Search code examples
parsingsyntax-errorbisonoperator-precedence

Combining unary operators with different precedence


I was having some trouble with Bison creating an operator as such: <- = identity postfix operator with a low precedence to force evaluation of what's on the left first, e.g. 1+2<-*3 (equivalent (1+2)*3) as well as -> which is a prefix operator which does the same thing but to the right.

I was not able to get the syntax to work properly and tested with Python using - not False, which resulted in a syntax error (in Python, - has a greater precedence than not). However, this is not a problem in C or C++, where - and !/not have the same precedence.

Of course, the difference in precedence has nothing to do with the relationship between the 2 operators, only a relationship with other operators that result in the relative precedences between them.

Why is chaining prefix or postfix operators with different precedences a problem when parsing and how can implement the <- and -> operators while still having higher-precedence operators like !, ++, NOT, etc.?

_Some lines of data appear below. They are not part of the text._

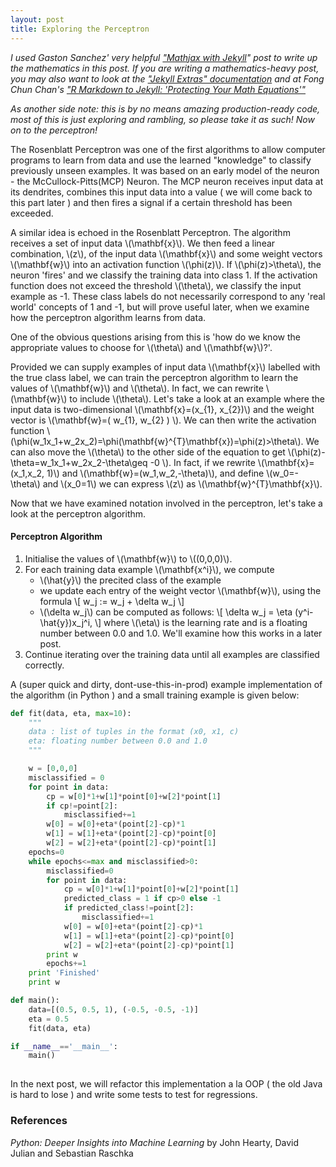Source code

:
 ```yaml
---
layout: post
title: Exploring the Perceptron
---
```


_I used Gaston Sanchez' very helpful ["Mathjax with Jekyll](http://gastonsanchez.com/visually-enforced/opinion/2014/02/16/Mathjax-with-jekyll/)" post to write up the mathematics in this post. If you are writing a mathematics-heavy post, you may also want to look at the ["Jekyll Extras" documentation](https://jekyllrb.com/docs/extras/) and at Fong Chun Chan's ["R Markdown to Jekyll: 'Protecting Your Math Equations'"](http://tinyheero.github.io/2015/12/06/rmd-to-jekyll-protect-eqn.html)_

_As another side note: this is by no means amazing production-ready code, most of this is just exploring and rambling, so please take it as such! Now on to the perceptron!_

The Rosenblatt Perceptron was one of the first algorithms to allow computer programs to learn from data and use the learned "knowledge" to classify previously unseen examples. It was based on an early model of the neuron - the McCullock-Pitts(MCP) Neuron. The MCP neuron receives input data at its dendrites, combines this input data into a value ( we will come back to this part later ) and then fires a signal if a certain threshold has been exceeded. 

A similar idea is echoed in the Rosenblatt Perceptron. The algorithm receives a set of input data \\(\mathbf{x}\\). We then feed a linear combination, \\(z\\), of the input data \\(\mathbf{x}\\) and some weight vectors \\(\mathbf{w}\\) into an activation function \\(\phi(z)\\). If \\(\phi(z)>\theta\\), the neuron 'fires' and we classify the training data into class 1. If the activation function does not exceed the threshold \\(\theta\\), we classify the input example as -1. These class labels do not necessarily correspond to any 'real world' concepts of 1 and -1, but will prove useful later, when we examine how the perceptron algorithm learns from data. 

One of the obvious questions arising from this is 
    'how do we know the appropriate values to choose for \\(\theta\\) and \\(\mathbf{w}\\)?'.

Provided we can supply examples of input data \\(\mathbf{x}\\) labelled with the true class label, we can train the perceptron algorithm to learn the values of \\(\mathbf{w}\\) and \\(\theta\\). In fact, we can rewrite \\(\mathbf{w}\\) to include \\(\theta\\). Let's take a look at an example where the input data is two-dimensional \\(\mathbf{x}=(x\_{1}, x\_{2})\\) and the weight vector is \\(\mathbf{w}=( w\_{1}, w\_{2} ) \\). We can then write the activation function \\(\phi(w\_1x\_1+w\_2x\_2)=\phi(\mathbf{w}\^{T}\mathbf{x})=\phi(z)>\theta\\). We can also move the \\(\theta\\) to the other side of the equation to get \\(\phi(z)-\theta=w\_1x\_1+w\_2x\_2-\theta\geq -0 \\). In fact, if we rewrite \\(\mathbf{x}=(x\_1,x\_2, 1)\\) and \\(\mathbf{w}=(w\_1,w\_2,-\theta)\\), and define \\(w\_0=-\theta\\) and \\(x\_0=1\\) we can express \\(z\\) as \\(\mathbf{w}\^{T}\mathbf{x}\\).  

Now that we have examined notation involved in the perceptron, let's take a look at the perceptron algorithm.

#### Perceptron Algorithm

1. Initialise the values of \\(\mathbf{w}\\) to \\((0,0,0)\\).
2. For each training data example \\(\mathbf{x^i}\\), we compute 
    * \\(\hat{y}\\) the precited class of the example 
    * we update each entry of the weight vector \\(\mathbf{w}\\), using the formula
        \\[ w\_j := w\_j + \delta w\_j \\]
    * \\(\delta w\_j\\) can be computed as follows:
        \\[ \delta w\_j = \eta (y^i-\hat{y})x\_j^i, \\] where \\(\eta\\) is the learning rate and is a floating number between 0.0 and 1.0. We'll examine how this works in a later post. 
3. Continue iterating over the training data until all examples are classified correctly. 

A (super quick and dirty, dont-use-this-in-prod) example implementation of the algorithm (in Python ) and a small training example is given below:

```python
def fit(data, eta, max=10):
    """
    data : list of tuples in the format (x0, x1, c)
    eta: floating number between 0.0 and 1.0 
    """

    w = [0,0,0]
    misclassified = 0
    for point in data:
        cp = w[0]*1+w[1]*point[0]+w[2]*point[1]
        if cp!=point[2]:
            misclassified+=1
        w[0] = w[0]+eta*(point[2]-cp)*1
        w[1] = w[1]+eta*(point[2]-cp)*point[0]
        w[2] = w[2]+eta*(point[2]-cp)*point[1]
    epochs=0
    while epochs<=max and misclassified>0:
        misclassified=0
        for point in data:
            cp = w[0]*1+w[1]*point[0]+w[2]*point[1]
            predicted_class = 1 if cp>0 else -1
            if predicted_class!=point[2]:
                misclassified+=1
            w[0] = w[0]+eta*(point[2]-cp)*1
            w[1] = w[1]+eta*(point[2]-cp)*point[0]
            w[2] = w[2]+eta*(point[2]-cp)*point[1]
        print w
        epochs+=1
    print 'Finished'
    print w

def main():
    data=[(0.5, 0.5, 1), (-0.5, -0.5, -1)]
    eta = 0.5
    fit(data, eta)

if __name__=='__main__':
    main()
            
```

In the next post, we will refactor this implementation a la OOP ( the old Java is hard to lose ) and write some tests to test for regressions. 

### References

_Python: Deeper Insights into Machine Learning_ by John Hearty, David Julian and Sebastian Raschka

Obligatory Bison (this pattern is repeated for all operators, where copy has greater precedence than post_unary):

post_unary:
    copy
|   post_unary "++"
|   post_unary "--"
|   post_unary '!'
;

Chaining operators in this category, e.g. x ! -- ! works fine syntactically.


Solution

  • Ok, let me suggest a possible erroneous grammar based on your sketch:

    low_postfix:
        mid_infix
    |   low_postfix "<-"
    mid_infix:
        high_postfix
    |   mid_infix '+' high_postfix
    high_postfix:
        term
    |   high_postfix "++"
    term:
        ID
        '(' expr ')'
    

    It should be clear just looking at those productions that var <- ++ is not part of the language. The only things that can be used as an operand to ++ are terms and other applications of ++. var <- is neither of these things.

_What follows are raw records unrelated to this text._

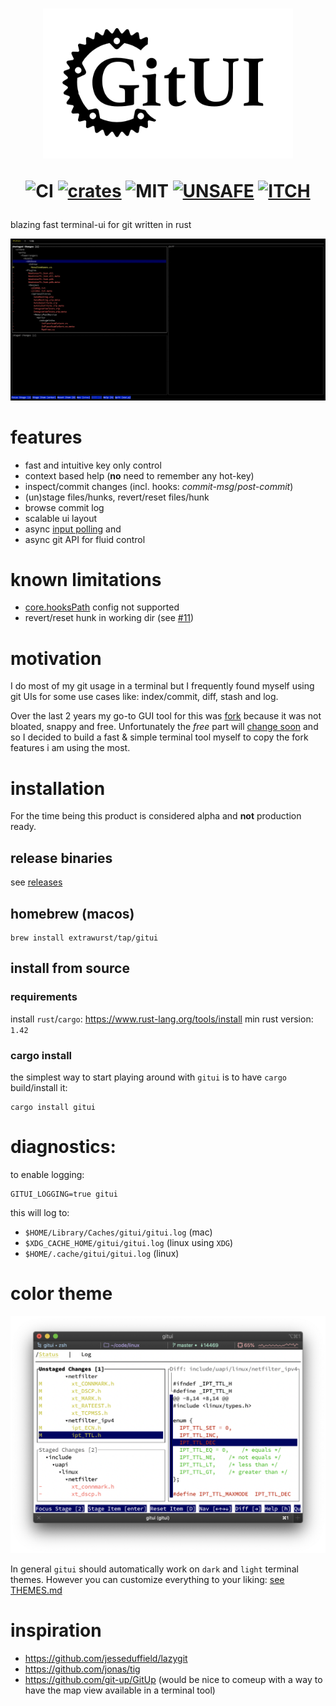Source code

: <h1 align="center">
<img width="400px" src="assets/logo.png" />

![CI][s0] [![crates][s1]][l1] ![MIT][s2] [![UNSAFE][s3]][l3] [![ITCH][s4]][l4]
</h1>

[s0]: https://github.com/extrawurst/gitui/workflows/CI/badge.svg
[s1]: https://img.shields.io/crates/v/gitui.svg
[l1]: https://crates.io/crates/gitui
[s2]: https://img.shields.io/badge/license-MIT-blue.svg
[s3]: https://img.shields.io/badge/unsafe-forbidden-success.svg
[l3]: https://github.com/rust-secure-code/safety-dance/
[s4]: https://img.shields.io/badge/itch.io-ok-green
[l4]: https://extrawurst.itch.io/gitui

blazing fast terminal-ui for git written in rust

![](assets/demo.gif)

# features

* fast and intuitive key only control
* context based help (**no** need to remember any hot-key)
* inspect/commit changes (incl. hooks: *commit-msg*/*post-commit*)
* (un)stage files/hunks, revert/reset files/hunk
* browse commit log
* scalable ui layout
* async [input polling](assets/perf_compare.jpg) and 
* async git API for fluid control

# known limitations

* [core.hooksPath](https://git-scm.com/docs/githooks) config not supported
* revert/reset hunk in working dir (see [#11](https://github.com/extrawurst/gitui/issues/11))

# motivation

I do most of my git usage in a terminal but I frequently found myself using git UIs for some use cases like: index/commit, diff, stash and log.

Over the last 2 years my go-to GUI tool for this was [fork](https://git-fork.com) because it was not bloated, snappy and free. Unfortunately the *free* part will [change soon](https://github.com/ForkIssues/TrackerWin/issues/571) and so I decided to build a fast & simple terminal tool myself to copy the fork features i am using the most.

# installation

For the time being this product is considered alpha and **not** production ready.

## release binaries

see [releases](https://github.com/extrawurst/gitui/releases)

## homebrew (macos)

```
brew install extrawurst/tap/gitui
```

## install from source

### requirements

install `rust`/`cargo`: https://www.rust-lang.org/tools/install
min rust version: `1.42`

### cargo install

the simplest way to start playing around with `gitui` is to have `cargo` build/install it:

```
cargo install gitui
```

# diagnostics:

to enable logging:
```
GITUI_LOGGING=true gitui
```

this will log to:
* `$HOME/Library/Caches/gitui/gitui.log` (mac)
* `$XDG_CACHE_HOME/gitui/gitui.log` (linux using `XDG`) 
* `$HOME/.cache/gitui/gitui.log` (linux)

# color theme

![](assets/light-theme.png)

In general `gitui` should automatically work on `dark` and `light` terminal themes.
However you can customize everything to your liking: [see THEMES.md](THEMES.md)

# inspiration

* https://github.com/jesseduffield/lazygit
* https://github.com/jonas/tig
* https://github.com/git-up/GitUp (would be nice to comeup with a way to have the map view available in a terminal tool)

    On the other hand, var ++ <- is fine, because the operand to <- can be a mid_infix which can be a high_postfix which is an application of the ++ operator.

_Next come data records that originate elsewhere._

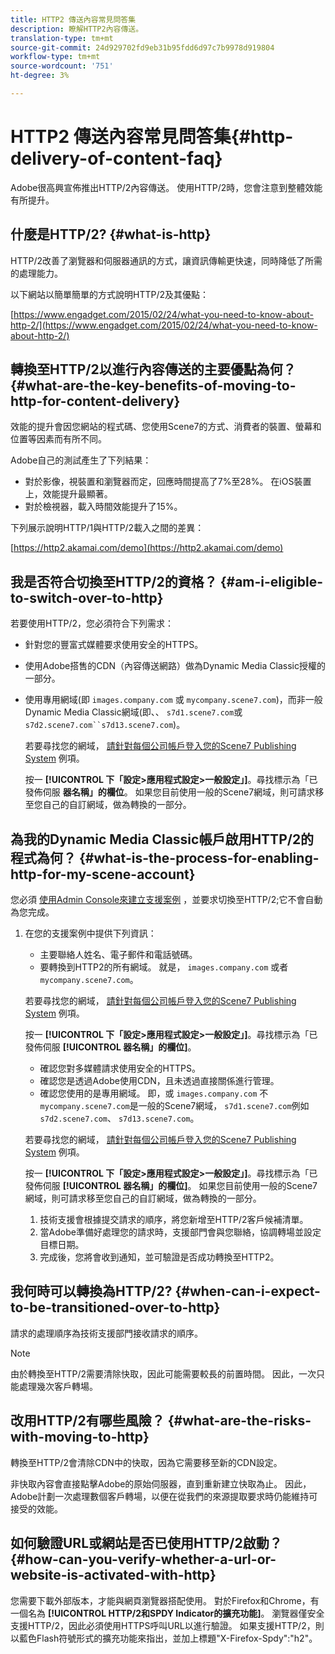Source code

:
 ```yaml
---
title: HTTP2 傳送內容常見問答集
description: 瞭解HTTP2內容傳送。
translation-type: tm+mt
source-git-commit: 24d929702fd9eb31b95fdd6d97c7b9978d919804
workflow-type: tm+mt
source-wordcount: '751'
ht-degree: 3%

---
```



# HTTP2 傳送內容常見問答集{#http-delivery-of-content-faq}

Adobe很高興宣佈推出HTTP/2內容傳送。 使用HTTP/2時，您會注意到整體效能有所提升。

## 什麼是HTTP/2? {#what-is-http}

HTTP/2改善了瀏覽器和伺服器通訊的方式，讓資訊傳輸更快速，同時降低了所需的處理能力。

以下網站以簡單簡單的方式說明HTTP/2及其優點：

[https://www.engadget.com/2015/02/24/what-you-need-to-know-about-http-2/](https://www.engadget.com/2015/02/24/what-you-need-to-know-about-http-2/)

## 轉換至HTTP/2以進行內容傳送的主要優點為何？ {#what-are-the-key-benefits-of-moving-to-http-for-content-delivery}

效能的提升會因您網站的程式碼、您使用Scene7的方式、消費者的裝置、螢幕和位置等因素而有所不同。

Adobe自己的測試產生了下列結果：

* 對於影像，視裝置和瀏覽器而定，回應時間提高了7%至28%。 在iOS裝置上，效能提升最顯著。
* 對於檢視器，載入時間效能提升了15%。

下列展示說明HTTP/1與HTTP/2載入之間的差異：

[https://http2.akamai.com/demo](https://http2.akamai.com/demo)

## 我是否符合切換至HTTP/2的資格？ {#am-i-eligible-to-switch-over-to-http}

若要使用HTTP/2，您必須符合下列需求：

* 針對您的豐富式媒體要求使用安全的HTTPS。
* 使用Adobe搭售的CDN（內容傳送網路）做為Dynamic Media Classic授權的一部分。
* 使用專用網域(即 `images.company.com` 或 `mycompany.scene7.com`)，而非一般Dynamic Media Classic網域(即、、 `s7d1.scene7.com`或 `s7d2.scene7.com``s7d13.scene7.com`)。

   若要尋找您的網域， [請針對每個公司帳戶登入您的Scene7 Publishing System](https://www.adobe.com/marketing-cloud/experience-manager/scene7-login.html) 例項。

   按一 **[!UICONTROL 下「設定>應用程式設定>一般設定」]**。尋找標示為「已發佈伺服 **器名稱」的欄位**。 如果您目前使用一般的Scene7網域，則可請求移至您自己的自訂網域，做為轉換的一部分。

## 為我的Dynamic Media Classic帳戶啟用HTTP/2的程式為何？ {#what-is-the-process-for-enabling-http-for-my-scene-account}

您必須 [使用Admin Console來建立支援案例](https://helpx.adobe.com/enterprise/admin-guide.html/enterprise/using/support-for-experience-cloud.ug.html) ，並要求切換至HTTP/2;它不會自動為您完成。

1. 在您的支援案例中提供下列資訊：

   * 主要聯絡人姓名、電子郵件和電話號碼。
   * 要轉換到HTTP2的所有網域。 就是， `images.company.com` 或者 `mycompany.scene7.com`。

   若要尋找您的網域， [請針對每個公司帳戶登入您的Scene7 Publishing System](https://www.adobe.com/marketing-cloud/experience-manager/scene7-login.html) 例項。

   按一 **[!UICONTROL 下「設定>應用程式設定>一般設定」]**。尋找標示為「已發佈伺服 **[!UICONTROL 器名稱」的欄位]**。

   * 確認您對多媒體請求使用安全的HTTPS。
   * 確認您是透過Adobe使用CDN，且未透過直接關係進行管理。
   * 確認您使用的是專用網域。 即，或 `images.company.com` 不 `mycompany.scene7.com`是一般的Scene7網域， `s7d1.scene7.com`例如 `s7d2.scene7.com`、 `s7d13.scene7.com`。

   若要尋找您的網域， [請針對每個公司帳戶登入您的Scene7 Publishing System](https://www.adobe.com/marketing-cloud/experience-manager/scene7-login.html) 例項。

   按一 **[!UICONTROL 下「設定>應用程式設定>一般設定」]**。尋找標示為「已發佈伺服 **[!UICONTROL 器名稱」的欄位]**。 如果您目前使用一般的Scene7網域，則可請求移至您自己的自訂網域，做為轉換的一部分。

   1. 技術支援會根據提交請求的順序，將您新增至HTTP/2客戶候補清單。
   1. 當Adobe準備好處理您的請求時，支援部門會與您聯絡，協調轉場並設定目標日期。
   1. 完成後，您將會收到通知，並可驗證是否成功轉換至HTTP2。



## 我何時可以轉換為HTTP/2? {#when-can-i-expect-to-be-transitioned-over-to-http}

請求的處理順序為技術支援部門接收請求的順序。

>[!NOTE]
>
>由於轉換至HTTP/2需要清除快取，因此可能需要較長的前置時間。 因此，一次只能處理幾次客戶轉場。

## 改用HTTP/2有哪些風險？ {#what-are-the-risks-with-moving-to-http}

轉換至HTTP/2會清除CDN中的快取，因為它需要移至新的CDN設定。

非快取內容會直接點擊Adobe的原始伺服器，直到重新建立快取為止。 因此，Adobe計劃一次處理數個客戶轉場，以便在從我們的來源提取要求時仍能維持可接受的效能。

## 如何驗證URL或網站是否已使用HTTP/2啟動？ {#how-can-you-verify-whether-a-url-or-website-is-activated-with-http}

您需要下載外部版本，才能與網頁瀏覽器搭配使用。 對於Firefox和Chrome，有一個名為 **[!UICONTROL HTTP/2和SPDY Indicator的擴充功能]**。 瀏覽器僅安全支援HTTP/2，因此必須使用HTTPS呼叫URL以進行驗證。 如果支援HTTP/2，則以藍色Flash符號形式的擴充功能來指出，並加上標題&quot;X-Firefox-Spdy&quot;:&quot;h2&quot;。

    If the intention were to allow both of those postfix sequences, then that grammar is incorrect.

    A version of that cascade is present in the Python grammar (albeit using prefix operators) which is why not - False is OK, but - not False is a syntax error. I'm reluctant to call that a bug because it may have been intentional. (Really, neither of those expressions makes much sense.) We could disagree about the value of such an intention but not on SO, which prefers to avoid opinionated discussions.

    Note that what we might call "strict precedence" in this grammar and the Python grammar is by no means restricted to combinations of unary operators. Here's another one which you have likely never tried:

    $ python3 -c 'print(41 + not False)'
      File "<string>", line 1
        print(41 + not False)
                     ^
    SyntaxError: invalid syntax
    

    So, how can we fix that?

    On some level, it would be nice to be able to just write an unambiguous grammar which conveyed our intention. And it is certainly possible to write an unambiguous grammar, which would convey the intention to bison. But it's at least an open question as to whether it would convey anything to a human reader, because the massive clutter of multiple rules necessary in order to keep track of what is and is not an acceptable grouping would be pretty daunting.

    On the other hand, it's dead simple to do with bison/yacc precedence declarations. We just list the operators in order, and the parser generator resolves all the ambiguities accordingly. [See Note 1 below]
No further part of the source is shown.